The Northern corridor was used to service Hamburg, Bremen and Northern Europe. The centre corridor connected mid-German destinations like Hanover, Dusseldorf and Cologne as well as Western Europe. Lastly the Southern corridor served Frankfurt, Stuttgart, Munich, Nuremberg and Southern Europe.
The narrowness of the corridors prohibited any overtaking within them. The destination was of course Berlin’s unique Templehof airport, and initially also for the British the airbase at Gatow. Of course, there was no longer any Deutsche Lufthansa and even when the airline was re-established it was forbidden from serving Berlin.
All civil operations had to be operated by the airlines of the victorious powers – the USA, UK and France. These not only included services connecting to other capital cities but also domestic services that would become known as the IGS (Inter-German Services).

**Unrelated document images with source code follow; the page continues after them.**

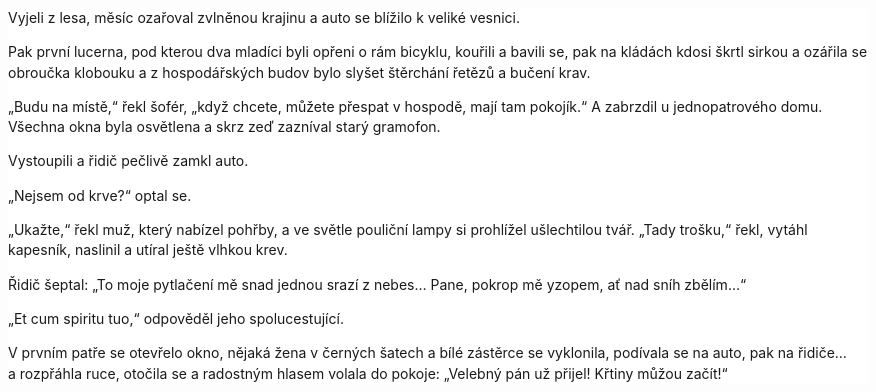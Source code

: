 Vyjeli z lesa, měsíc ozařoval zvlněnou krajinu a auto se blížilo k veliké vesnici.

Pak první lucerna, pod kterou dva mladíci byli opřeni o rám bicyklu, kouřili a bavili se, pak na kládách kdosi škrtl sirkou a ozářila se obroučka klobouku a z hospodářských budov bylo slyšet štěrchání řetězů a bučení krav.

„Budu na místě,“ řekl šofér, „když chcete, můžete přespat v hospodě, mají tam pokojík.“ A zabrzdil u jednopatrového domu. Všechna okna byla osvětlena a skrz zeď zazníval starý gramofon.

Vystoupili a řidič pečlivě zamkl auto.

„Nejsem od krve?“ optal se.

„Ukažte,“ řekl muž, který nabízel pohřby, a ve světle pouliční lampy si prohlížel ušlechtilou tvář. „Tady trošku,“ řekl, vytáhl kapesník, naslinil a utíral ještě vlhkou krev.

Řidič šeptal: „To moje pytlačení mě snad jednou srazí z nebes… Pane, pokrop mě yzopem, ať nad sníh zbělím…“

„Et cum spiritu tuo,“ odpověděl jeho spolucestující.

V prvním patře se otevřelo okno, nějaká žena v černých šatech a bílé zástěrce se vyklonila, podívala se na auto, pak na řidiče… a rozpřáhla ruce, otočila se a radostným hlasem volala do pokoje: „Velebný pán už přijel! Křtiny můžou začít!“

</section>
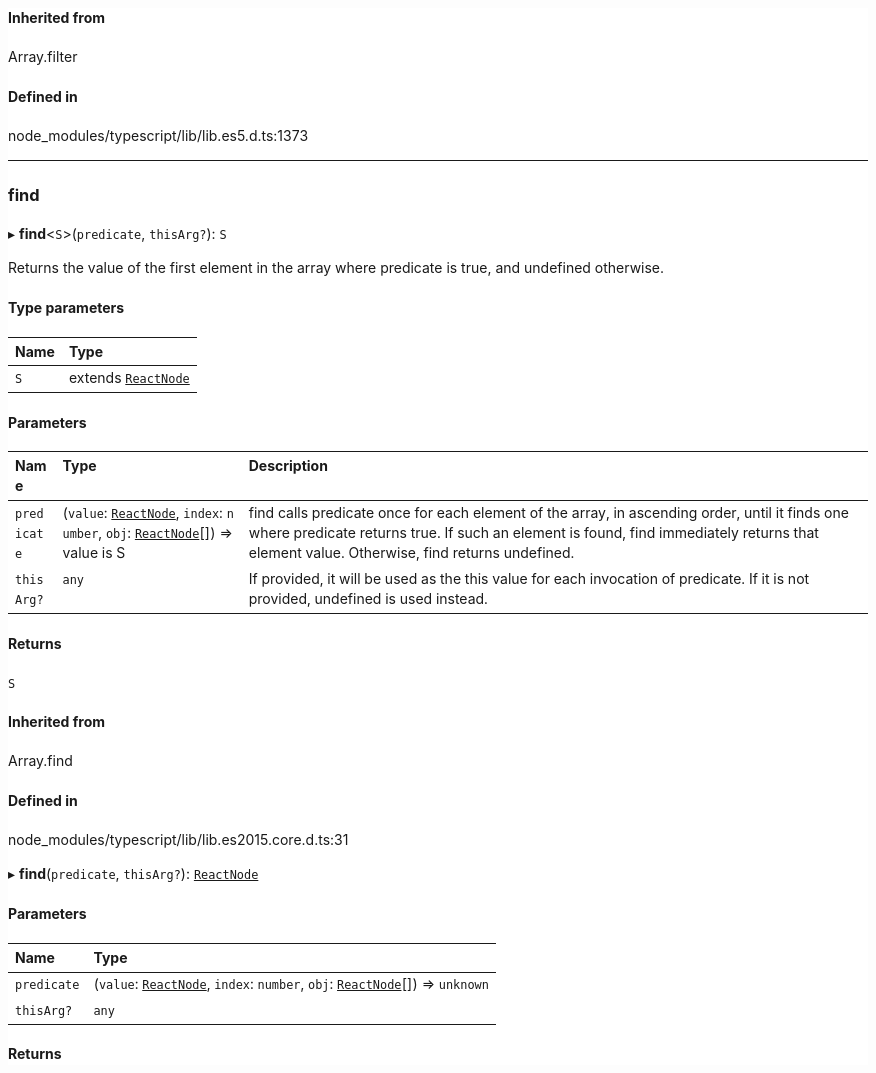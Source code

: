 #### Inherited from

Array.filter

#### Defined in

node_modules/typescript/lib/lib.es5.d.ts:1373

___

### find

▸ **find**<`S`\>(`predicate`, `thisArg?`): `S`

Returns the value of the first element in the array where predicate is true, and undefined
otherwise.

#### Type parameters

| Name | Type |
| :------ | :------ |
| `S` | extends [`ReactNode`](../modules/akashaproject_ui_awf_hooks._internal_.md#reactnode) |

#### Parameters

| Name | Type | Description |
| :------ | :------ | :------ |
| `predicate` | (`value`: [`ReactNode`](../modules/akashaproject_ui_awf_hooks._internal_.md#reactnode), `index`: `number`, `obj`: [`ReactNode`](../modules/akashaproject_ui_awf_hooks._internal_.md#reactnode)[]) => value is S | find calls predicate once for each element of the array, in ascending order, until it finds one where predicate returns true. If such an element is found, find immediately returns that element value. Otherwise, find returns undefined. |
| `thisArg?` | `any` | If provided, it will be used as the this value for each invocation of predicate. If it is not provided, undefined is used instead. |

#### Returns

`S`

#### Inherited from

Array.find

#### Defined in

node_modules/typescript/lib/lib.es2015.core.d.ts:31

▸ **find**(`predicate`, `thisArg?`): [`ReactNode`](../modules/akashaproject_ui_awf_hooks._internal_.md#reactnode)

#### Parameters

| Name | Type |
| :------ | :------ |
| `predicate` | (`value`: [`ReactNode`](../modules/akashaproject_ui_awf_hooks._internal_.md#reactnode), `index`: `number`, `obj`: [`ReactNode`](../modules/akashaproject_ui_awf_hooks._internal_.md#reactnode)[]) => `unknown` |
| `thisArg?` | `any` |

#### Returns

BEA was first to begin civil operations and flew the first domestic route in September 1946 connecting Hamburg with the airbase at Gatow utilising a Douglas DC-3 (C-47). Gatow would be the base of operations for BEA until July 8, 1951 when its services switched to the more luxurious airport at Templehof.
The Americans had begun flying to Berlin earlier, they used Templehof from the start, on March 1, 1948. This service wasn’t flown by Pan Am but was instead operated by American Overseas Airlines (AOA). They flew the first service on May 18, 1946 a multi-stop service from New York, via Shannon, Amsterdam and Frankfurt.
AOA also started IGS routes with its first domestic service between Berlin and Frankfurt on March 1, 1948. These services expanded in March and June 1950 with routes to Hamburg and Dusseldorf respectively.
BEA was also growing its own IGS network. It introduced Vickers Vikings on December 1, 1949 between Gatow and Dusseldorf. Dakotas started a Hanover service on June 12, 1950.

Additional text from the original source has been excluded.